Das coisas pequenas é bem mais fácil falar. Elas são capilares (em vários sentidos) e soam familiares para a maioria de nós. Aqueles fios de cabelo enrolados no ralinho da pia; aquela baba misturada com pasta de dente endurecida na louça; aqueles pelos enroscadinhos no sabonete novo (fios de outrem, claro); aquele cheiro de cigarro que fica no cabelo da gente ou nas roupas recém-tiradas do armário; aquele barulhinho irritante de suco caindo no copo; ou aquele glunt-glunt da bebida descendo na garganta de alguém; aquela galera falando língua estrangeira ou algum jargão numa festa que era pra ser amigável e divertida; aquela aluna que se penteia e maquia durante a aula; aquela outra que joga fios de cabelo pelo ar; e ainda outra que mexe nas madeixas o tempo todo; aquele aluno que coça o saco o tempo todo, sem se importar com nada, muito embora isso se pareça muito mais um reflexo meio canino para alguns machos; ou aquele que entra na sala atrasadíssimo e faz questão de cumprimentar todos os colegas com efusivos toques de mão; ou ainda aquele aluno que tem notas péssimas e vem sempre com uma história trágica para contar, na tentativa de se safar da aferição de sua incompetência; aquela pessoa para quem tudo o que ela faz, é, sente ou de que gosta é melhor do que o dos outros; ou aquela que vive se fazendo de vítima.

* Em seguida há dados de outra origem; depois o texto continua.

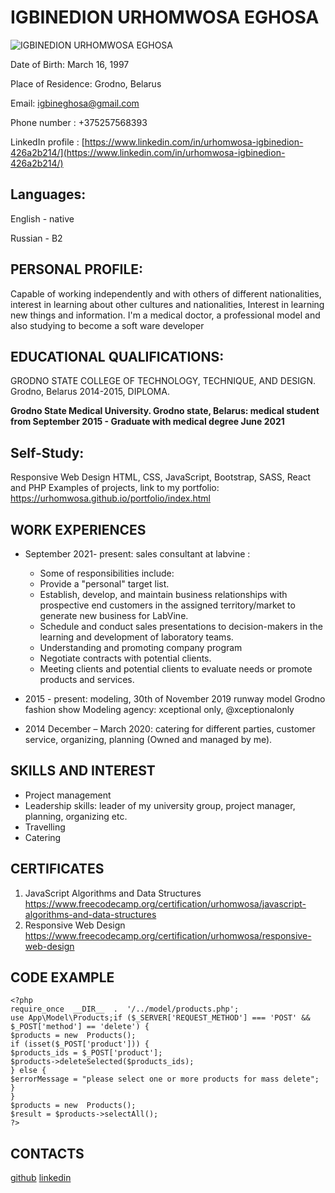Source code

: 
# IGBINEDION URHOMWOSA EGHOSA

![IGBINEDION URHOMWOSA EGHOSA](https://media-exp1.licdn.com/dms/image/D4D35AQGOZlpGzY2Cnw/profile-framedphoto-shrink_200_200/0/1628695001965?e=2147483647&v=beta&t=zpM2px-G8spCkXTFK8UDAA6cAX3poZ-H6bXEaiIqvPo)

Date of Birth: March 16, 1997

Place of Residence: Grodno, Belarus

Email:  [igbineghosa@gmail.com](mailto:igbineghosa@gmail.com)

Phone number : +375257568393

LinkedIn profile : [https://www.linkedin.com/in/urhomwosa-igbinedion-426a2b214/](https://www.linkedin.com/in/urhomwosa-igbinedion-426a2b214/)

## Languages:
English - native

Russian - B2

## PERSONAL PROFILE:

Capable of working independently and with others of different nationalities, interest in learning about other cultures and nationalities, Interest in learning new things and information.
I'm a medical doctor, a professional model and also studying to become a soft ware developer

## EDUCATIONAL QUALIFICATIONS:

GRODNO STATE COLLEGE OF TECHNOLOGY, TECHNIQUE, AND DESIGN. Grodno, Belarus 2014-2015, DIPLOMA.

**Grodno State Medical University. Grodno state, Belarus: 
medical student from September 2015 - Graduate with medical degree June 2021**


## Self-Study:
Responsive Web Design
HTML, CSS, JavaScript, Bootstrap, SASS, React and PHP
Examples of projects, link to my portfolio: https://urhomwosa.github.io/portfolio/index.html


## WORK EXPERIENCES

-   September 2021- present: sales consultant at labvine :
      - Some of responsibilities include:
      - Provide a "personal" target list.
      - Establish, develop, and maintain business relationships with prospective end customers in the assigned territory/market to generate new business for LabVine.
      - Schedule and conduct sales presentations to decision-makers in the learning and development of laboratory teams.
      - Understanding and promoting company program
      - Negotiate contracts with potential clients.
      - Meeting clients and potential clients to evaluate needs or promote products and services.
-   2015 - present: modeling, 30th of November 2019 runway model Grodno fashion show
Modeling agency: xceptional only, @xceptionalonly

-   2014 December – March 2020: catering for different parties, customer service, organizing, planning
(Owned and managed by me).


## SKILLS AND INTEREST

-   Project management
-   Leadership skills: leader of my university group, project manager, planning, organizing etc.
-   Travelling
-   Catering


##  CERTIFICATES
  
1.  JavaScript Algorithms and Data Structures
https://www.freecodecamp.org/certification/urhomwosa/javascript-algorithms-and-data-structures
2.  Responsive Web Design
https://www.freecodecamp.org/certification/urhomwosa/responsive-web-design


##  CODE EXAMPLE

    <?php
    require_once  __DIR__  .  '/../model/products.php';
    use App\Model\Products;if ($_SERVER['REQUEST_METHOD'] === 'POST' && $_POST['method'] == 'delete') {
    $products = new  Products();
    if (isset($_POST['product'])) {
    $products_ids = $_POST['product'];
    $products->deleteSelected($products_ids);
    } else {
    $errorMessage = "please select one or more products for mass delete";
    }
    }
    $products = new  Products();
    $result = $products->selectAll();
    ?>
 

## CONTACTS
[github](https://github.com/urhomwosa)
[linkedin](https://www.linkedin.com/in/urhomwosa-igbinedion-426a2b214/)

Das miudezas, impressionante como, quando a gente está tenso, uma esbarradinha qualquer pode se transformar num grave acidente. Como a palavra errada, na hora errada, parece o tônico da desavença. Falta de sensibilidade ou o quê? Ex-namorado que se deu bem dá uma raiva-monstro (isso vale para os vice-versas). Certa vez, ouvi de um jovem esclarecido que eu não arranjaria nada melhor do que ele. Fiquei com medo. Vai saber? E o medo de ebó? Não conta?

Aquele beijo estalado dentro do ouvido; aquela lambidinha babona na orelha; aquela cosquinha engraçadinha quando alguém chega por trás. Se você usa óculos ou lente de contato pode entender, perfeitamente, o que significa aquela tapadinha de olhos tipo "adivinha quem é?". Dá um trabalhão limpar a gordura dos dedos nas lentes dos óculos. Dá trabalho e dói devolver as lentes de contato (rígidas) para a frente dos olhos.

Livro rasgado, amassado e cheio de orelhas? Já emprestou algum que voltou assim? Se não sabe o que é isso é porque lhe faltam livros, hein. Emprestar livros é um risco enorme. Ao menos para quem se importa com eles.

Lidar com a bagunça dos filhos dos outros é sempre insuportável. Quando os pais são conhecidos ou estão por perto, fica sem graça a gente xingar. Os nossos filhos são sempre umas graças, a bagunça deles é sinal de inteligência. Que coisa. Na Física, já diziam: tudo depende do referencial.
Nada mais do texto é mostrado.